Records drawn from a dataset
▽

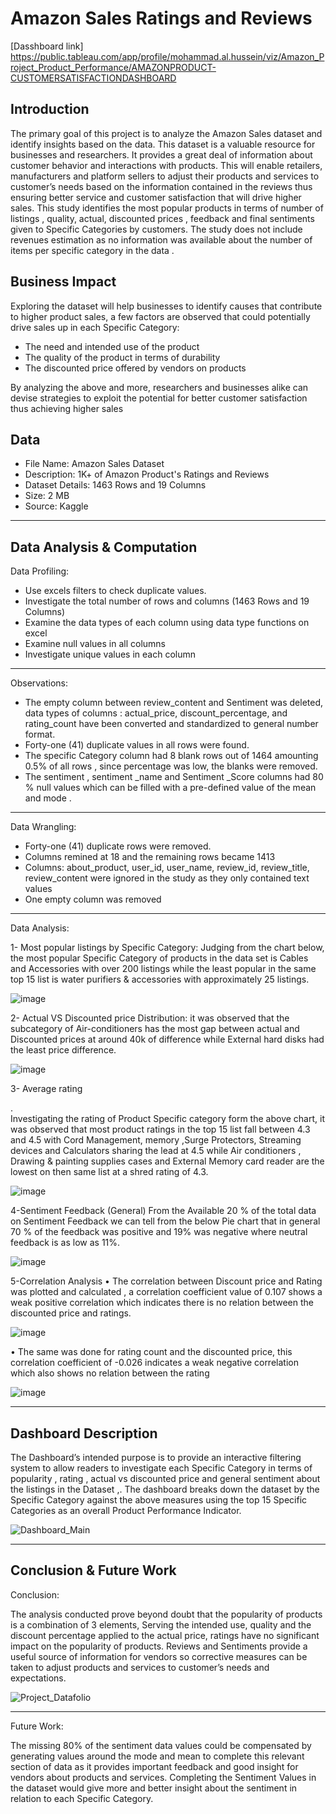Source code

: # Amazon Sales Ratings and Reviews

[Dasshboard link] https://public.tableau.com/app/profile/mohammad.al.hussein/viz/Amazon_Project_Product_Performance/AMAZONPRODUCT-CUSTOMERSATISFACTIONDASHBOARD

## Introduction
The primary goal of this project is to analyze the Amazon Sales dataset and identify insights based on the data. This  dataset is a valuable resource for businesses and researchers. It provides a great deal of information about customer behavior and interactions with products.
This will enable retailers, manufacturers and platform sellers to adjust their products and services to customer’s needs based on the information contained in the reviews thus ensuring better service and customer satisfaction that will drive higher sales.
This study identifies the most popular products in terms of number of listings , quality, actual, discounted prices , feedback and  final sentiments given to Specific Categories by customers.
The study does not include revenues estimation as no information was available about the number of items per specific category in the data .

## Business Impact

Exploring the dataset will help businesses to identify causes that contribute to higher product sales, a few factors are observed that could potentially drive sales up in each Specific Category:

 - The need and intended use of the product 
 - 	The quality of the product in terms of durability
 - 	The discounted price offered by vendors on products 

By analyzing the above and more, researchers and businesses alike can devise strategies to exploit the potential for better customer satisfaction thus achieving higher sales

## Data

- File Name: 		Amazon Sales Dataset
- Description:	1K+  of Amazon Product's Ratings and Reviews
- Dataset Details: 	1463 Rows and 19 Columns
- Size: 			2 MB
- Source: 		Kaggle
---
## Data Analysis & Computation

 Data Profiling:
-	Use excels filters to check duplicate values.
-	Investigate the total number of rows and columns (1463 Rows and 19 Columns)
-	Examine the data types of each column using data type functions on excel
-	Examine null values in all columns
-	Investigate unique values in each column

---
Observations:

-	The  empty column between review_content and Sentiment  was deleted, data types of columns : actual_price, discount_percentage, and rating_count have been converted and standardized to general number format.
-	Forty-one (41) duplicate values in all rows were found.
- The specific Category column had 8 blank rows out of 1464 amounting 0.5% of all rows , since percentage was low,  the blanks were removed.
- The sentiment , sentiment _name and Sentiment _Score columns had 80 % null values which can be filled with a pre-defined value of the mean and mode .
---
 Data Wrangling:

- Forty-one (41) duplicate rows were removed.
- Columns remined at 18 and the remaining rows  became 1413
- Columns:  about_product, user_id, user_name, review_id, review_title, review_content were ignored in the study as they only contained text values 
- One empty column was removed 
---
 Data Analysis:

1-	Most popular listings by Specific Category:
Judging from the chart below, the most popular Specific Category of products in the data set is Cables and Accessories with over 200 listings while the least popular in the same top 15 list  is water purifiers & accessories with approximately 25 listings.


![image](https://github.com/user-attachments/assets/6e124101-a541-4e1c-a690-b03db9187385)



2-	Actual VS Discounted price Distribution:
it was observed that the subcategory of  Air-conditioners has the most gap between actual and Discounted prices at around 40k of difference while External hard disks had the least price difference.

![image](https://github.com/user-attachments/assets/47846d14-c9b2-4257-8eb7-e033f9f24814)




 
3-	Average rating

.  
Investigating the rating of Product Specific category form the above chart, it was observed that most product ratings in the top 15 list fall between 4.3 and 4.5 with Cord Management, memory ,Surge Protectors, Streaming devices and Calculators sharing the lead at  4.5 while Air conditioners , Drawing & painting supplies cases and External Memory card reader are the lowest on then same list at a shred rating of 4.3.


![image](https://github.com/user-attachments/assets/de494b1f-bcaf-4fe8-8501-8fb9905e3314)



4-Sentiment Feedback (General)
From the Available 20 % of the total data on  Sentiment Feedback we can tell from the below Pie chart that in general 70 % of the feedback was positive and 19% was negative where neutral feedback is as low as 11%.


![image](https://github.com/user-attachments/assets/8af5e85a-d6f6-49f2-9ba9-d282783ebe85)


 

5-Correlation Analysis
•	The correlation between Discount price and Rating was plotted and calculated , a correlation coefficient value of 0.107 shows a weak positive correlation which indicates there is no relation between the discounted price and ratings.

![image](https://github.com/user-attachments/assets/64d0be8b-1cf7-42f1-90f7-11c8f6100f12)




•	The same was done for rating count and the discounted price, this correlation coefficient of -0.026 indicates a weak negative correlation which also shows no relation between the rating

![image](https://github.com/user-attachments/assets/28523a10-5a68-452f-92d2-aeef9696442a)






 ---

## Dashboard Description

The Dashboard’s intended purpose is to provide an interactive filtering system to allow readers to investigate each Specific Category in terms of popularity , rating , actual vs discounted price and general sentiment about the listings in the Dataset ,. The dashboard breaks down the dataset by the Specific Category against the above measures using the top 15 Specific Categories as an overall Product Performance Indicator.





![Dashboard_Main](https://github.com/user-attachments/assets/741ae56e-a4fb-4b5f-b7c9-cea9c8a5b066)






---

## Conclusion & Future Work

Conclusion:

The analysis conducted prove beyond doubt that the popularity of products is a combination  of 3 elements,  Serving the intended use, quality and the discount percentage applied to the actual price, ratings have no significant impact on the popularity of products.
Reviews and Sentiments provide a useful source of information for vendors so corrective measures  can be  taken to adjust products and services to customer’s needs and expectations. 




![Project_Datafolio](https://github.com/user-attachments/assets/a60d9856-8fe3-4175-9fb3-3177c706a321)



---


Future Work:

The missing 80% of the sentiment data values  could be compensated by generating values around the mode and mean to complete this relevant section of data as it provides important feedback and good insight for vendors about products and services.
Completing the Sentiment Values in the dataset would give more and better insight about the sentiment in relation to each Specific Category.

△

ASSIGNMENT: Set down all of the entries exactly as they appear, but keep the images out.

EXERCISE ANSWER:
Source code

: # Amazon Sales Ratings and Reviews

[Dasshboard link] https://public.tableau.com/app/profile/mohammad.al.hussein/viz/Amazon_Project_Product_Performance/AMAZONPRODUCT-CUSTOMERSATISFACTIONDASHBOARD

## Introduction
The primary goal of this project is to analyze the Amazon Sales dataset and identify insights based on the data. This  dataset is a valuable resource for businesses and researchers. It provides a great deal of information about customer behavior and interactions with products.
This will enable retailers, manufacturers and platform sellers to adjust their products and services to customer’s needs based on the information contained in the reviews thus ensuring better service and customer satisfaction that will drive higher sales.
This study identifies the most popular products in terms of number of listings , quality, actual, discounted prices , feedback and  final sentiments given to Specific Categories by customers.
The study does not include revenues estimation as no information was available about the number of items per specific category in the data .

## Business Impact

Exploring the dataset will help businesses to identify causes that contribute to higher product sales, a few factors are observed that could potentially drive sales up in each Specific Category:

 - The need and intended use of the product 
 - 	The quality of the product in terms of durability
 - 	The discounted price offered by vendors on products 

By analyzing the above and more, researchers and businesses alike can devise strategies to exploit the potential for better customer satisfaction thus achieving higher sales

## Data

- File Name: 		Amazon Sales Dataset
- Description:	1K+  of Amazon Product's Ratings and Reviews
- Dataset Details: 	1463 Rows and 19 Columns
- Size: 			2 MB
- Source: 		Kaggle
---
## Data Analysis & Computation

 Data Profiling:
-	Use excels filters to check duplicate values.
-	Investigate the total number of rows and columns (1463 Rows and 19 Columns)
-	Examine the data types of each column using data type functions on excel
-	Examine null values in all columns
-	Investigate unique values in each column

---
Observations:

-	The  empty column between review_content and Sentiment  was deleted, data types of columns : actual_price, discount_percentage, and rating_count have been converted and standardized to general number format.
-	Forty-one (41) duplicate values in all rows were found.
- The specific Category column had 8 blank rows out of 1464 amounting 0.5% of all rows , since percentage was low,  the blanks were removed.
- The sentiment , sentiment _name and Sentiment _Score columns had 80 % null values which can be filled with a pre-defined value of the mean and mode .
---
 Data Wrangling:

- Forty-one (41) duplicate rows were removed.
- Columns remined at 18 and the remaining rows  became 1413
- Columns:  about_product, user_id, user_name, review_id, review_title, review_content were ignored in the study as they only contained text values 
- One empty column was removed 
---
 Data Analysis:

1-	Most popular listings by Specific Category:
Judging from the chart below, the most popular Specific Category of products in the data set is Cables and Accessories with over 200 listings while the least popular in the same top 15 list  is water purifiers & accessories with approximately 25 listings.


![image](https://github.com/user-attachments/assets/6e124101-a541-4e1c-a690-b03db9187385)



2-	Actual VS Discounted price Distribution:
it was observed that the subcategory of  Air-conditioners has the most gap between actual and Discounted prices at around 40k of difference while External hard disks had the least price difference.

![image](https://github.com/user-attachments/assets/47846d14-c9b2-4257-8eb7-e033f9f24814)




 
3-	Average rating

.  
Investigating the rating of Product Specific category form the above chart, it was observed that most product ratings in the top 15 list fall between 4.3 and 4.5 with Cord Management, memory ,Surge Protectors, Streaming devices and Calculators sharing the lead at  4.5 while Air conditioners , Drawing & painting supplies cases and External Memory card reader are the lowest on then same list at a shred rating of 4.3.


![image](https://github.com/user-attachments/assets/de494b1f-bcaf-4fe8-8501-8fb9905e3314)



4-Sentiment Feedback (General)
From the Available 20 % of the total data on  Sentiment Feedback we can tell from the below Pie chart that in general 70 % of the feedback was positive and 19% was negative where neutral feedback is as low as 11%.


![image](https://github.com/user-attachments/assets/8af5e85a-d6f6-49f2-9ba9-d282783ebe85)


 

5-Correlation Analysis
•	The correlation between Discount price and Rating was plotted and calculated , a correlation coefficient value of 0.107 shows a weak positive correlation which indicates there is no relation between the discounted price and ratings.

![image](https://github.com/user-attachments/assets/64d0be8b-1cf7-42f1-90f7-11c8f6100f12)




•	The same was done for rating count and the discounted price, this correlation coefficient of -0.026 indicates a weak negative correlation which also shows no relation between the rating

![image](https://github.com/user-attachments/assets/28523a10-5a68-452f-92d2-aeef9696442a)






 ---

## Dashboard Description

The Dashboard’s intended purpose is to provide an interactive filtering system to allow readers to investigate each Specific Category in terms of popularity , rating , actual vs discounted price and general sentiment about the listings in the Dataset ,. The dashboard breaks down the dataset by the Specific Category against the above measures using the top 15 Specific Categories as an overall Product Performance Indicator.





![Dashboard_Main](https://github.com/user-attachments/assets/741ae56e-a4fb-4b5f-b7c9-cea9c8a5b066)






---

## Conclusion & Future Work

Conclusion:

The analysis conducted prove beyond doubt that the popularity of products is a combination  of 3 elements,  Serving the intended use, quality and the discount percentage applied to the actual price, ratings have no significant impact on the popularity of products.
Reviews and Sentiments provide a useful source of information for vendors so corrective measures  can be  taken to adjust products and services to customer’s needs and expectations. 




![Project_Datafolio](https://github.com/user-attachments/assets/a60d9856-8fe3-4175-9fb3-3177c706a321)



---


Future Work:

The missing 80% of the sentiment data values  could be compensated by generating values around the mode and mean to complete this relevant section of data as it provides important feedback and good insight for vendors about products and services.
Completing the Sentiment Values in the dataset would give more and better insight about the sentiment in relation to each Specific Category.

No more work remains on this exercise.